# EXTRACTED MATERIAL:
<<<<

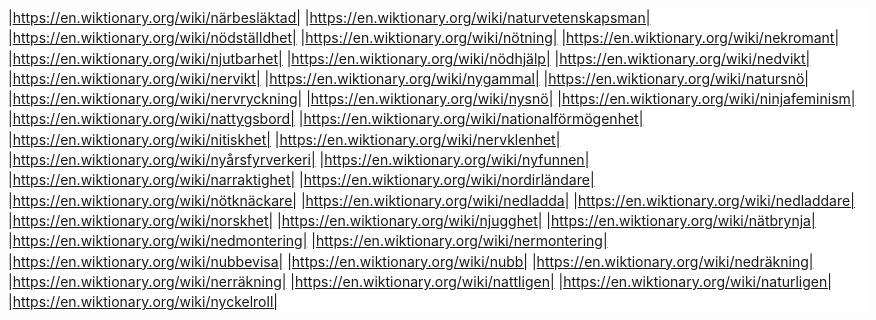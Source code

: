 |https://en.wiktionary.org/wiki/närbesläktad|
|https://en.wiktionary.org/wiki/naturvetenskapsman|
|https://en.wiktionary.org/wiki/nödställdhet|
|https://en.wiktionary.org/wiki/nötning|
|https://en.wiktionary.org/wiki/nekromant|
|https://en.wiktionary.org/wiki/njutbarhet|
|https://en.wiktionary.org/wiki/nödhjälp|
|https://en.wiktionary.org/wiki/nedvikt|
|https://en.wiktionary.org/wiki/nervikt|
|https://en.wiktionary.org/wiki/nygammal|
|https://en.wiktionary.org/wiki/natursnö|
|https://en.wiktionary.org/wiki/nervryckning|
|https://en.wiktionary.org/wiki/nysnö|
|https://en.wiktionary.org/wiki/ninjafeminism|
|https://en.wiktionary.org/wiki/nattygsbord|
|https://en.wiktionary.org/wiki/nationalförmögenhet|
|https://en.wiktionary.org/wiki/nitiskhet|
|https://en.wiktionary.org/wiki/nervklenhet|
|https://en.wiktionary.org/wiki/nyårsfyrverkeri|
|https://en.wiktionary.org/wiki/nyfunnen|
|https://en.wiktionary.org/wiki/narraktighet|
|https://en.wiktionary.org/wiki/nordirländare|
|https://en.wiktionary.org/wiki/nötknäckare|
|https://en.wiktionary.org/wiki/nedladda|
|https://en.wiktionary.org/wiki/nedladdare|
|https://en.wiktionary.org/wiki/norskhet|
|https://en.wiktionary.org/wiki/njugghet|
|https://en.wiktionary.org/wiki/nätbrynja|
|https://en.wiktionary.org/wiki/nedmontering|
|https://en.wiktionary.org/wiki/nermontering|
|https://en.wiktionary.org/wiki/nubbevisa|
|https://en.wiktionary.org/wiki/nubb|
|https://en.wiktionary.org/wiki/nedräkning|
|https://en.wiktionary.org/wiki/nerräkning|
|https://en.wiktionary.org/wiki/nattligen|
|https://en.wiktionary.org/wiki/naturligen|
|https://en.wiktionary.org/wiki/nyckelroll|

>>>>

# WHAT TO DO:
Your answer must be an exact repeat of all the records, minus the pictures.

# REPLY:
Source code

: |https://en.wiktionary.org/wiki/närbesläktad|
|https://en.wiktionary.org/wiki/naturvetenskapsman|
|https://en.wiktionary.org/wiki/nödställdhet|
|https://en.wiktionary.org/wiki/nötning|
|https://en.wiktionary.org/wiki/nekromant|
|https://en.wiktionary.org/wiki/njutbarhet|
|https://en.wiktionary.org/wiki/nödhjälp|
|https://en.wiktionary.org/wiki/nedvikt|
|https://en.wiktionary.org/wiki/nervikt|
|https://en.wiktionary.org/wiki/nygammal|
|https://en.wiktionary.org/wiki/natursnö|
|https://en.wiktionary.org/wiki/nervryckning|
|https://en.wiktionary.org/wiki/nysnö|
|https://en.wiktionary.org/wiki/ninjafeminism|
|https://en.wiktionary.org/wiki/nattygsbord|
|https://en.wiktionary.org/wiki/nationalförmögenhet|
|https://en.wiktionary.org/wiki/nitiskhet|
|https://en.wiktionary.org/wiki/nervklenhet|
|https://en.wiktionary.org/wiki/nyårsfyrverkeri|
|https://en.wiktionary.org/wiki/nyfunnen|
|https://en.wiktionary.org/wiki/narraktighet|
|https://en.wiktionary.org/wiki/nordirländare|
|https://en.wiktionary.org/wiki/nötknäckare|
|https://en.wiktionary.org/wiki/nedladda|
|https://en.wiktionary.org/wiki/nedladdare|
|https://en.wiktionary.org/wiki/norskhet|
|https://en.wiktionary.org/wiki/njugghet|
|https://en.wiktionary.org/wiki/nätbrynja|
|https://en.wiktionary.org/wiki/nedmontering|
|https://en.wiktionary.org/wiki/nermontering|
|https://en.wiktionary.org/wiki/nubbevisa|
|https://en.wiktionary.org/wiki/nubb|
|https://en.wiktionary.org/wiki/nedräkning|
|https://en.wiktionary.org/wiki/nerräkning|
|https://en.wiktionary.org/wiki/nattligen|
|https://en.wiktionary.org/wiki/naturligen|
|https://en.wiktionary.org/wiki/nyckelroll|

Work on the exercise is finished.